(Items listed in a dataset)

***

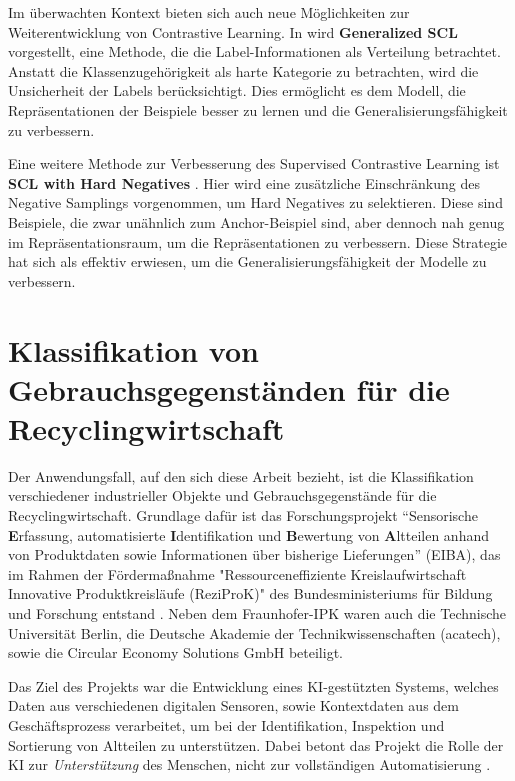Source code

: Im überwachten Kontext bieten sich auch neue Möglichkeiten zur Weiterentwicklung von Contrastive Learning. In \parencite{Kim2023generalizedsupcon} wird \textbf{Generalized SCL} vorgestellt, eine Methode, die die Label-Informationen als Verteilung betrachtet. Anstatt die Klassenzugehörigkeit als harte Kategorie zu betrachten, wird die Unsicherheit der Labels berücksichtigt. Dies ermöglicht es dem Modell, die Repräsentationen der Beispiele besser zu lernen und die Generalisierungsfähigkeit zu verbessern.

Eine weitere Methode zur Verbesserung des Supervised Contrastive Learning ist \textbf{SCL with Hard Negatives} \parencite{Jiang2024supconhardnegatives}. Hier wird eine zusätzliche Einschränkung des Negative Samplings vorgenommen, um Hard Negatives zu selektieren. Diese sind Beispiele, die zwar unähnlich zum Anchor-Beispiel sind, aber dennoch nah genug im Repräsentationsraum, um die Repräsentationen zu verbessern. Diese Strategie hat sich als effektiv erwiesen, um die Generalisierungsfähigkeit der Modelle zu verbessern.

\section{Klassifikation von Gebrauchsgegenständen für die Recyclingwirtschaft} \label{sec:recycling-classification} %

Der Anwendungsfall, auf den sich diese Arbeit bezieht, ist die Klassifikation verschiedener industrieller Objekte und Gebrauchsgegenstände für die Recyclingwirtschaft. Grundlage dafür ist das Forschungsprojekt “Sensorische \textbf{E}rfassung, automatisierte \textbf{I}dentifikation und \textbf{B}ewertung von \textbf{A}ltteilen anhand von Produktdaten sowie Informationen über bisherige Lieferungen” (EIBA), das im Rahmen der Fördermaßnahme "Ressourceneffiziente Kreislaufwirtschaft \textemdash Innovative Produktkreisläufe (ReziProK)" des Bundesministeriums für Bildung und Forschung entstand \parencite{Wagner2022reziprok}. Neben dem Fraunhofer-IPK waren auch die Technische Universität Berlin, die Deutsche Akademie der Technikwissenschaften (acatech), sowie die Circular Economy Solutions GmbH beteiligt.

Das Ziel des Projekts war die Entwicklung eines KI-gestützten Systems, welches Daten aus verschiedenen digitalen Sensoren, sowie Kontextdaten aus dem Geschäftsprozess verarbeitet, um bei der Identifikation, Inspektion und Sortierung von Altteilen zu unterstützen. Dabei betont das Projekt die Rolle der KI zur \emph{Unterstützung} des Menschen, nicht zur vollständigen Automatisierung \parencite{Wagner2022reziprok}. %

***

## [Exercise details]
Filter the entries down to the lines with the word "Recyclingwirtschaft" in them, and copy those lines.

## [Expected answer]
\section{Klassifikation von Gebrauchsgegenständen für die Recyclingwirtschaft} \label{sec:recycling-classification} %
Der Anwendungsfall, auf den sich diese Arbeit bezieht, ist die Klassifikation verschiedener industrieller Objekte und Gebrauchsgegenstände für die Recyclingwirtschaft. Grundlage dafür ist das Forschungsprojekt “Sensorische \textbf{E}rfassung, automatisierte \textbf{I}dentifikation und \textbf{B}ewertung von \textbf{A}ltteilen anhand von Produktdaten sowie Informationen über bisherige Lieferungen” (EIBA), das im Rahmen der Fördermaßnahme "Ressourceneffiziente Kreislaufwirtschaft \textemdash Innovative Produktkreisläufe (ReziProK)" des Bundesministeriums für Bildung und Forschung entstand \parencite{Wagner2022reziprok}. Neben dem Fraunhofer-IPK waren auch die Technische Universität Berlin, die Deutsche Akademie der Technikwissenschaften (acatech), sowie die Circular Economy Solutions GmbH beteiligt.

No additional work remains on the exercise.